If you are creating guid forms with your ingest, we strongly recommend creating predictable / deconflictable guids; see the Storm Reference on type-specific behavior for tips on guid generation.

Example CSV Ingest

The Ingest Tool provides you with basic “sample code” as a guide to creating your Storm CSV ingest file:

../../_images/csv_storm_01.png

For CSV files:

  • $rows is a variable that represents the set of rows in the CSV file.

  • The variables in parentheses (($field1, $field2)) represent each column in the CSV file. The “sample code” shows two variables; you will need to specify one variable for each column in your CSV.

  • A for loop is used to iterate over each row in the CSV. Inside the for loop, your Storm should tell Synapse what to do with the data in each row.

Tip

  • In the for statement, you must create a variable for each column in your CSV file, even if you plan to ignore some columns when ingesting your data.

  • The variable is used to refer to the value in the column for a given row.

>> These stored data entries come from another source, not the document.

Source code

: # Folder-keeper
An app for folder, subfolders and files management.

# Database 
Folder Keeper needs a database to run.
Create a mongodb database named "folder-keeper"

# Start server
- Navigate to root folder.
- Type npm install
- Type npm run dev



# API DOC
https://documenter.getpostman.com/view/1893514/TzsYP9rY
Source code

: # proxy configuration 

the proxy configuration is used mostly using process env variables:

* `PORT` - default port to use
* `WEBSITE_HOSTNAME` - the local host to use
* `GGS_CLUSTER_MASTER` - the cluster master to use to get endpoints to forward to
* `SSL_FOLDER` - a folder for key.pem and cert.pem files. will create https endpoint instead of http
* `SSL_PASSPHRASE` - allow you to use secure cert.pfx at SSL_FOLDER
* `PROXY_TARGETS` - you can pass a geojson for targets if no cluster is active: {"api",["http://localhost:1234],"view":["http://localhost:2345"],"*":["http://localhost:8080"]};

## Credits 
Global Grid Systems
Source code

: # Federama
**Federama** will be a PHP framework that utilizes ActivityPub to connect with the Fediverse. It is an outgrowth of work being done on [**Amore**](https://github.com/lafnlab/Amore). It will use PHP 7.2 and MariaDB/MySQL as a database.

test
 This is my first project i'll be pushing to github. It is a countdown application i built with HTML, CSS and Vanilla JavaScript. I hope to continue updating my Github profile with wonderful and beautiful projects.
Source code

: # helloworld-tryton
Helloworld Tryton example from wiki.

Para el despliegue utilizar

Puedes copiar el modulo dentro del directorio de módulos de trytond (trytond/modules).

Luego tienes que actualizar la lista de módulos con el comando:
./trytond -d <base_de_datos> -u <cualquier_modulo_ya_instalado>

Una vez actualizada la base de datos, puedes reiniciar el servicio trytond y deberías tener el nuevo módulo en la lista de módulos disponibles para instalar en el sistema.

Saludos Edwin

  • You can name the variables whatever you like. Most people find it helpful to use names that refer to the content of the column (e.g., $url is more useful than $field4). If your CSV file has column headers, you can use these as variable names, though it is not required.

Sample CSV Data

For our sample CSV data, we used the CSV file associated with ClearSky Cyber Security’s report on Operation Wilted Tulip (the CSV is linked at the end of the article). The direct link to the CSV is:

https://www.clearskysec.com/wp-content/uploads/2017/07/indicators-wilted_tulip.csv

Note

Due to the way ClearSky handles HTTP requests for the link above, this particular CSV cannot be loaded into the Ingest Tool by specifying the URL. You will need to download and save the CSV locally and then upload it.

Sample CSV Ingest Code

// The variables $type and $value represent the two columns in the CSV
// Use a for loop to iterate over each row
for ($type, $value) in $rows {

    // The CSV lists different kinds of indicators
    // Use a 'switch' case to handle each differently based on the value
    //  in the 'type' column

    switch $type {

        // Make a URL / inet:url node
        // Use 'edit try' (?=) to gracefully handle any bad data
        'URL': { [ inet:url?=$value ] }

        // Handle other kinds of data
        'SSLCertificate': { [ hash:sha1?=$value ] }

        'IPv4Address': { [ inet:ipv4?=$value ] }

        'Filename': { [ file:base?=$value ] }

        'Domain': { [ inet:fqdn?=$value ] }

        'DNSName': { [ inet:fqdn?=$value ] }

        // Value for a 'hash' in the CSV could be any of these; try each
        'Hash': {

            [
                hash:md5?=$value
                hash:sha1?=$value
                hash:sha256?=$value
            ]
       }

       // Optional 'default' case to handle any types not listed above
       //  The CSV contains 'Detection name' items at the end - we did
       //  not account for those (though you could create it:av:signame nodes).
       *: {
           // Print warning for bad data
           $lib.print("Type '{type}' not handled.",type=$type)
       }
   }

   // End of 'switch' case
   // Whatever node was created by the 'switch' statement is now in our pipeline
   // Tag whatever we created to show that Clearsky associates the nodes with the
   //  'Copy Kittens' threat group and operation 'Wilted Tulip'

   [
       +#rep.clearsky.copykittens
       +#rep.clearsky.wiltedtulip
   ]
}

Example JSONL Ingest

The Ingest Tool provides you with basic “sample code” as a guide to creating your Storm JSONL ingest file:

../../_images/jsonl_storm_01.png

For JSONL files:

  • The Ingest Tool treats each newline-separated JSON object (each line in a JSONL file) as an individual row.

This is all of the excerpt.